Graebert: Grundsätzlich glaube ich, dass die Vorwürfe, es würde gezielt manipuliert, falsch sind. Die Fehler die es gegeben hat, ändern letztlich am Gesamtbild der Berichterstattung nichts.
Die Fehler konnten nur deshalb passieren, weil die chinesische Regierung ihrerseits jede überprüfbare Information verweigert. Peking informiert die eigene Bevölkerung sowie uns Journalisten total einseitig. Das heißt: Hier erfahren wir rein gar nichts über Opfer unter den Protestlern, über Demonstrationen von Mönchen, hier erfahren wir immer nur, dass Tibeter zu diesen Unruhen angestiftet und zum Teil auch gezwungen worden sind.
Da wir nichts selber überprüfen können, haben wir über die Gewalt der Tibeter genau so unter Vorbehalt berichtet wie über die Gewalt von chinesischen Sicherheitskräften.
tagesschau.de: Wie breit ist denn die Protestbewegung in Tibet?
Graebert: Breiter als Peking das glauben machen will. Die chinesische Regierung behauptet, es handele sich ausschließlich um angeheuerte Randalierer, die in den tibetischen Regionen die Innenstädte verwüsten. Doch der Aufstand findet in mehreren Provinzen statt, in einem Gebiet, das etwa fünf bis sechs Mal so groß ist wie Deutschland. Es sind dutzende von Brennpunkten, an denen es Aufstände gibt – und wir haben heimlich gedrehte Bilder, auf denen wir ganze Straßen sehen, die mit Mönchen, Demonstranten und Militäreinheiten vollgestopft sind, die sich dort Schlachten liefern. Ob die Mehrheit der tibetischen Bevölkerung den Aufstand wirklich unterstützt, muss man allerdings bezweifeln. Viele fürchten sich vor der Gewalt. Ein klares Bild können wir uns nicht machen.
tagesschau.de: Und wie geht es jetzt weiter?

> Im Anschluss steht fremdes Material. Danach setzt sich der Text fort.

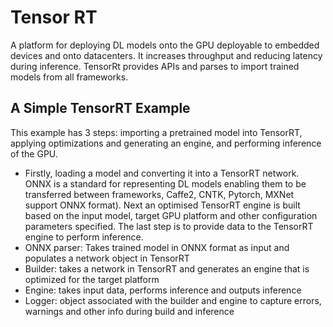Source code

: # Tensor RT

A platform for deploying DL models onto the GPU deployable to embedded devices and onto datacenters.
It increases throughput and reducing latency during inference. TensorRt provides APIs and parses to import trained models from all
frameworks. 

## A Simple TensorRT Example

This example has 3 steps: importing a pretrained model into TensorRT, applying optimizations and generating an engine, and performing inference of the GPU.

- Firstly, loading a model and converting it into a TensorRT network. ONNX is  a standard for representing DL models enabling them to be transferred between frameworks, Caffe2, CNTK, Pytorch, MXNet support ONNX format). Next an optimised TensorRT engine is built based on the input model, target GPU platform and other configuration parameters specified. The last step is to provide data to the TensorRT engine to perform inference. 
- ONNX parser: Takes trained model in ONNX format as input and populates a network object in TensorRT
- Builder: takes a network in TensorRT and generates an engine that is optimized for the target platform
- Engine: takes input data, performs inference and outputs inference
- Logger: object associated with the builder and engine to capture errors, warnings and other info during build and inference

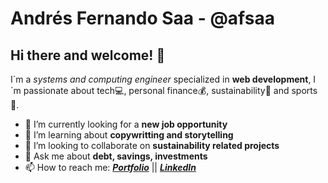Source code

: # Andrés Fernando Saa - @afsaa

## Hi there and welcome! 👋

I´m a _systems and computing engineer_ specialized in **web development**, I´m passionate about tech💻, personal finance💰, sustainability💚 and sports🏀. 

- 💼 I’m currently looking for a **new job opportunity**
- 🌱 I’m learning about **copywritting and storytelling**
- 👯 I’m looking to collaborate on **sustainability related projects**
- 💬 Ask me about **debt, savings, investments**
- 📫 How to reach me: **_[Portfolio](https://andresfernandosaa.com/)_** || **_[LinkedIn](https://www.linkedin.com/in/andres-saa/)_**
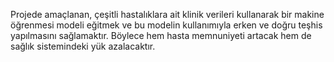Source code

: Projede amaçlanan, çeşitli hastalıklara ait klinik verileri kullanarak bir makine öğrenmesi modeli eğitmek ve bu modelin kullanımıyla erken ve doğru teşhis yapılmasını sağlamaktır. Böylece hem hasta memnuniyeti artacak hem de sağlık sistemindeki yük azalacaktır.
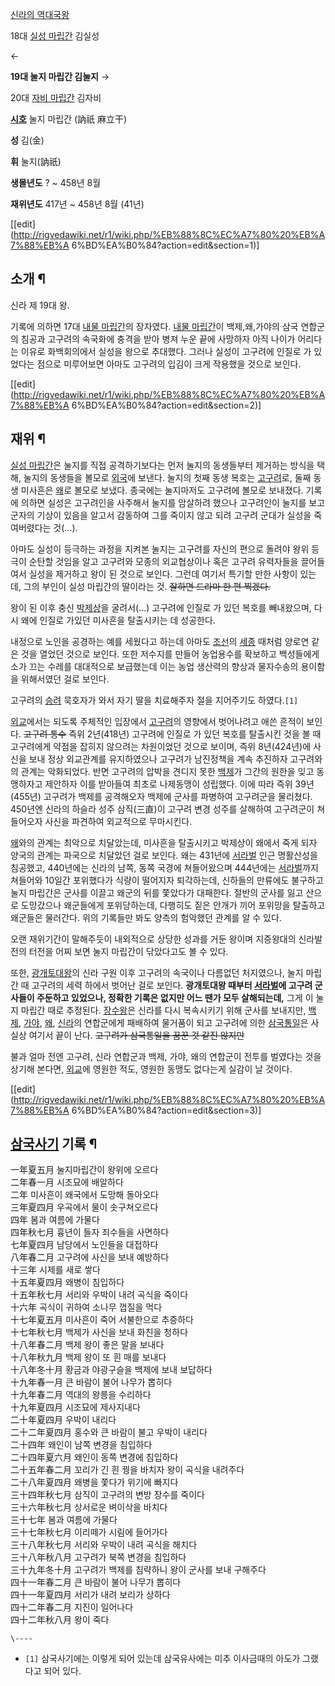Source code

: [신라의 역대국왕](%EC%8B%A0%EB%9D%BC/%EC%99%95%EC%82%AC.md)

18대 [실성 마립간](%EC%8B%A4%EC%84%B1%20%EB%A7%88%EB%A6%BD%EA%B0%84.md) 김실성

←

**19대 눌지 마립간 김눌지**
→

20대 [자비 마립간](%EC%9E%90%EB%B9%84%20%EB%A7%88%EB%A6%BD%EA%B0%84.md) 김자비

  

**[시호](%EC%8B%9C%ED%98%B8.md)**
눌지 마립간 (訥祇 麻立干)

**성**
김(金)

**휘**
눌지(訥祇)

**생몰년도**
? ~ 458년 8월

**재위년도**
417년 ~ 458년 8월 (41년)

[[edit](http://rigvedawiki.net/r1/wiki.php/%EB%88%8C%EC%A7%80%20%EB%A7%88%EB%A
6%BD%EA%B0%84?action=edit&section=1)]

## 소개 ¶

신라 제 19대 왕.

  

기록에 의하면 17대 [내물 마립간](%EB%82%B4%EB%AC%BC%20%EB%A7%88%EB%A6%BD%EA%B0%84.md)의
장자였다. [내물 마립간](%EB%82%B4%EB%AC%BC%20%EB%A7%88%EB%A6%BD%EA%B0%84.md)이
백제,왜,가야의 삼국 연합군의 침공과 고구려의 속국화에 충격을 받아 병져 누운 끝에 사망하자 아직 나이가 어리다는 이유로 화백회의에서 실성을
왕으로 추대했다. 그러나 실성이 고구려에 인질로 가 있었다는 점으로 미루어보면 아마도 고구려의 입김이 크게 작용했을 것으로 보인다.

  

[[edit](http://rigvedawiki.net/r1/wiki.php/%EB%88%8C%EC%A7%80%20%EB%A7%88%EB%A
6%BD%EA%B0%84?action=edit&section=2)]

## 재위 ¶

[실성 마립간](%EC%8B%A4%EC%84%B1%20%EB%A7%88%EB%A6%BD%EA%B0%84.md)은 눌지를 직접
공격하기보다는 먼저 눌지의 동생들부터 제거하는 방식을 택해, 눌지의 동생들을 볼모로 [외국](%EC%99%B8%EA%B5%AD.md)에
보낸다. 눌지의 첫째 동생 복호는 [고구려](%EA%B3%A0%EA%B5%AC%EB%A0%A4.md)로, 둘째 동생 미사흔은
[왜](%EC%99%9C.md)로 볼모로 보냈다. 종국에는 눌지마저도 고구려에 볼모로 보내졌다. 기록에 의하면 실성은 고구려인을
사주해서 눌지를 암살하려 했으나 고구려인이 눌지를 보고 군자의 기상이 있음을 알고서 감동하여 그를 죽이지 않고 되려 고구려 군대가 실성을
죽여버렸다는 것(...).

  

아마도 실성이 등극하는 과정을 지켜본 눌지는 고구려를 자신의 편으로 돌려야 왕위 등극이 순탄할 것임을 알고 고구려와 모종의 외교협상이나 혹은
고구려 유력자들을 끌어들여서 실성을 제거하고 왕이 된 것으로 보인다. 그런데 여기서 특기할 만한 사항이 있는데, 그의 부인이 실성 마립간의
딸이라는 것. <del>잘하면 드라마 한 편 찍겠다.</del>

  

왕이 된 이후 충신 [박제상](%EB%B0%95%EC%A0%9C%EC%83%81.md)을 굴려서(...) 고구려에 인질로 가 있던
복호를 빼내왔으며, 다시 왜에 인질로 가있던 미사흔을 탈출시키는 데 성공한다.

  

내정으로 노인을 공경하는 예를 세웠다고 하는데 아마도 [조선](%EC%A1%B0%EC%84%A0.md)의
[세종](%EC%84%B8%EC%A2%85.md) 때처럼 양로연 같은 것을 열었던 것으로 보인다. 또한 저수지를 만들어 농업용수를
확보하고 백성들에게 소가 끄는 수레를 대대적으로 보급했는데 이는 농업 생산력의 향상과 물자수송의 용이함을 위해서였던 걸로 보인다.

  

고구려의 [승려](%EC%8A%B9%EB%A0%A4.md) 묵호자가 와서 자기 딸을 치료해주자 절을 지어주기도 하였다.`[1]`

  

[외교](%EC%99%B8%EA%B5%90.md)에서는 되도록 주체적인 입장에서
[고구려](%EA%B3%A0%EA%B5%AC%EB%A0%A4.md)의 영향에서 벗어나려고 애쓴 흔적이 보인다. <del>고구려
통수</del> 즉위 2년(418년) 고구려에 인질로 가 있던 복호를 탈출시킨 것을 볼 때 고구려에게 약점을 잡히지 않으려는 차원이었던
것으로 보이며, 즉위 8년(424년)에 사신을 보내 정상 외교관계를 유지하였으나 고구려가 남진정책을 계속 추진하자 고구려와의 관계는
악화되었다. 반면 고구려의 압박을 견디지 못한 [백제](%EB%B0%B1%EC%A0%9C.md)가 그간의 원한을 잊고 동맹하자고
제안하자 이를 받아들여 최초로 나제동맹이 성립했다. 이에 따라 즉위 39년(455년) 고구려가 백제를 공격해오자 백제에 군사를 파병하여
고구려군을 물리쳤다. 450년엔 신라의 하슬라 성주 삼직(三直)이 고구려 변경 성주를 살해하여 고구려군이 쳐들어오자 사신을 파견하여
외교적으로 무마시킨다.

  

[왜](%EC%99%9C.md)와의 관계는 최악으로 치달았는데, 미사흔을 탈출시키고 박제상이 왜에서 죽게 되자 양국의 관계는 파국으로
치달았던 걸로 보인다. 왜는 431년에 [서라벌](%EC%84%9C%EB%9D%BC%EB%B2%8C.md) 인근 명활산성을 침공했고,
440년에는 신라의 남쪽, 동쪽 국경에 쳐들어왔으며 444년에는 [서라벌](%EC%84%9C%EB%9D%BC%EB%B2%8C.md)까지
쳐들어와 10일간 포위했다가 식량이 떨어지자 퇴각하는데, 신하들의 만류에도 불구하고 눌지 마립간은 군사를 이끌고 왜군의 뒤를 쫓았다가
대패한다. 절반의 군사를 잃고 산으로 도망갔으나 왜군들에게 포위당하는데, 다행히도 짙은 안개가 끼어 포위망을 탈출하고 왜군들은 물러간다.
위의 기록들만 봐도 양측의 험악했던 관계를 알 수 있다.

  

오랜 재위기간이 말해주듯이 내외적으로 상당한 성과를 거둔 왕이며 지증왕대의 신라발전의 터전을 어찌 보면 눌지 마립간이 닦았다고도 볼 수
있다.

  

또한, [광개토대왕](%EA%B4%91%EA%B0%9C%ED%86%A0%EB%8C%80%EC%99%95.md)의 신라 구원 이후
고구려의 속국이나 다름없던 처지였으나, 눌지 마립간 때 고구려의 세력 하에서 벗어난 걸로 보인다. **광개토대왕 때부터
[서라벌](%EC%84%9C%EB%9D%BC%EB%B2%8C.md)에 고구려 군사들이 주둔하고 있었으나, 정확한 기록은 없지만 어느
땐가 모두 살해되는데,** 그게 이 눌지 마립간 때로 추정된다. [장수왕](%EC%9E%A5%EC%88%98%EC%99%95.md)은
신라를 다시 복속시키기 위해 군사를 보내지만, [백제](%EB%B0%B1%EC%A0%9C.md),
[가야](%EA%B0%80%EC%95%BC.md), [왜](%EC%99%9C.md),
[신라](%EC%8B%A0%EB%9D%BC.md)의 연합군에게 패배하여 물거품이 되고 고구려에 의한
[삼국통일](%EC%82%BC%EA%B5%AD%ED%86%B5%EC%9D%BC.md)은 사실상 여기서 끝이 난다. <del>고구려가
삼국통일을 꿈꾼 것 같진 않지만</del>

  

불과 얼마 전엔 고구려, 신라 연합군과 백제, 가야, 왜의 연합군이 전투를 벌였다는 것을 상기해 본다면,
[외교](%EC%99%B8%EA%B5%90.md)에 영원한 적도, 영원한 동맹도 없다는게 실감이 날 것이다.

[[edit](http://rigvedawiki.net/r1/wiki.php/%EB%88%8C%EC%A7%80%20%EB%A7%88%EB%A
6%BD%EA%B0%84?action=edit&section=3)]

## [삼국사기](%EC%82%BC%EA%B5%AD%EC%82%AC%EA%B8%B0.md) 기록 ¶

一年夏五月 눌지마립간이 왕위에 오르다  
二年春一月 시조묘에 배알하다  
二年 미사흔이 왜국에서 도망해 돌아오다  
三年夏四月 우곡에서 물이 솟구쳐오르다  
四年 봄과 여름에 가물다  
四年秋七月 흉년이 들자 죄수들을 사면하다  
七年夏四月 남당에서 노인들을 대접하다  
八年春二月 고구려에 사신을 보내 예방하다  
十三年 시제를 새로 쌓다  
十五年夏四月 왜병이 침입하다  
十五年秋七月 서리와 우박이 내려 곡식을 죽이다  
十六年 곡식이 귀하여 소나무 껍질을 먹다  
十七年夏五月 미사흔이 죽어 서불한으로 추증하다  
十七年秋七月 백제가 사신을 보내 화친을 청하다  
十八年春二月 백제 왕이 좋은 말을 보내다  
十八年秋九月 백제 왕이 또 흰 매를 보내다  
十八年冬十月 황금과 야광구슬을 백제에 보내 보답하다  
十九年春一月 큰 바람이 불어 나무가 뽑히다  
十九年春二月 역대의 왕릉을 수리하다  
十九年夏四月 시조묘에 제사지내다  
二十年夏四月 우박이 내리다  
二十二年夏四月 홍수와 큰 바람이 불고 우박이 내리다  
二十四年 왜인이 남쪽 변경을 침입하다  
二十四年夏六月 왜인이 동쪽 변경에 침입하다  
二十五年春二月 꼬리가 긴 흰 꿩을 바치자 왕이 곡식을 내려주다  
二十八年夏四月 왜병을 쫓다가 위기에 빠지다  
三十四年秋七月 삼직이 고구려의 변방 장수를 죽이다  
三十六年秋七月 상서로운 벼이삭을 바치다  
三十七年 봄과 여름에 가물다  
三十七年秋七月 이리떼가 시림에 들어가다  
三十八年秋七月 서리와 우박이 내려 곡식을 해치다  
三十八年秋八月 고구려가 북쪽 변경을 침입하다  
三十九年冬十月 고구려가 백제를 침략하니 왕이 군사를 보내 구해주다  
四十一年春二月 큰 바람이 불어 나무가 뽑히다  
四十一年夏四月 서리가 내려 보리가 상하다  
四十二年春二月 지진이 일어나다  
四十二年秋八月 왕이 죽다

`\----`

  * `[1]` 삼국사기에는 이렇게 되어 있는데 삼국유사에는 미추 이사금때의 아도가 그랬다고 되어 있다.

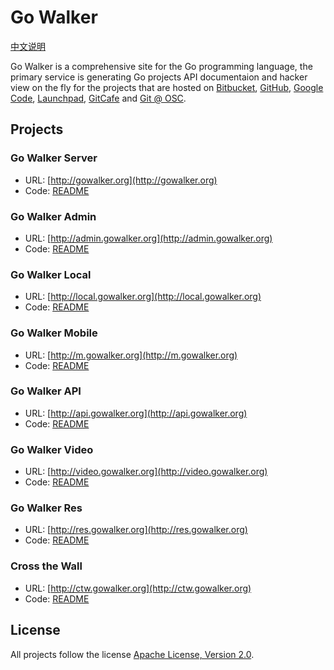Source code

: # Go Walker

[中文说明](README_ZH.md)

Go Walker is a comprehensive site for the Go programming language, the primary service is generating Go projects API documentaion and hacker view on the fly for the projects that are hosted on [Bitbucket](https://bitbucket.org), [GitHub](https://github.com), [Google Code](http://code.google.com), [Launchpad](https://launchpad.net), [GitCafe](https://gitcafe.com/) and [Git @ OSC](http://git.oschina.net).

## Projects

### Go Walker Server

- URL: [http://gowalker.org](http://gowalker.org)
- Code: [README](gwserver/README.md)

### Go Walker Admin

- URL: [http://admin.gowalker.org](http://admin.gowalker.org)
- Code: [README](gwadmin/README.md)

### Go Walker Local

- URL: [http://local.gowalker.org](http://local.gowalker.org)
- Code: [README](gwlocal/README.md)

### Go Walker Mobile

- URL: [http://m.gowalker.org](http://m.gowalker.org)
- Code: [README](gwmobile/README.md)

### Go Walker API

- URL: [http://api.gowalker.org](http://api.gowalker.org)
- Code: [README](gwapi/README.md)

### Go Walker Video

- URL: [http://video.gowalker.org](http://video.gowalker.org)
- Code: [README](gwvideo/README.md)

### Go Walker Res

- URL: [http://res.gowalker.org](http://res.gowalker.org)
- Code: [README](gwres/README.md)

### Cross the Wall

- URL: [http://ctw.gowalker.org](http://ctw.gowalker.org)
- Code: [README](ctw/README.md)

## License

All projects follow the license [Apache License, Version 2.0](http://www.apache.org/licenses/LICENSE-2.0.html).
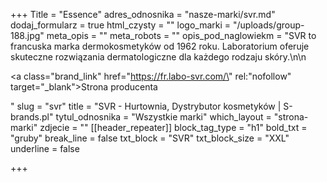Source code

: +++
Title = "Essence"
adres_odnosnika = "nasze-marki/svr.md"
dodaj_formularz = true
html_czysty = ""
logo_marki = "/uploads/group-188.jpg"
meta_opis = ""
meta_robots = ""
opis_pod_naglowiekm = "SVR to francuska marka dermokosmetyków od 1962 roku. Laboratorium oferuje skuteczne rozwiązania dermatologiczne dla każdego rodzaju skóry.\n\n    <p><a class=\"brand_link\" href=\"https://fr.labo-svr.com/\" rel:\"nofollow\" target=\"_blank\">Strona producenta</a></p>"
slug = "svr"
title = "SVR - Hurtownia, Dystrybutor kosmetyków | S-brands.pl"
tytul_odnosnika = "Wszystkie marki"
which_layout = "strona-marki"
zdjecie = ""
[[header_repeater]]
block_tag_type = "h1"
bold_txt = "gruby"
break_line = false
txt_block = "SVR"
txt_block_size = "XXL"
underline = false

+++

Graebert: Der Aufstand wird niedergeschlagen, daran besteht kein Zweifel. Es sind hunderttausende von chinesischen Militärkräften im Einsatz. Aber das ist keine Lösung. Man kann solche ethnischen Konflikte einfrieren, aber man kann sie nicht lösen. Und beim nächsten Mal werden sie mit noch viel heftigerer Gewalt ausbrechen.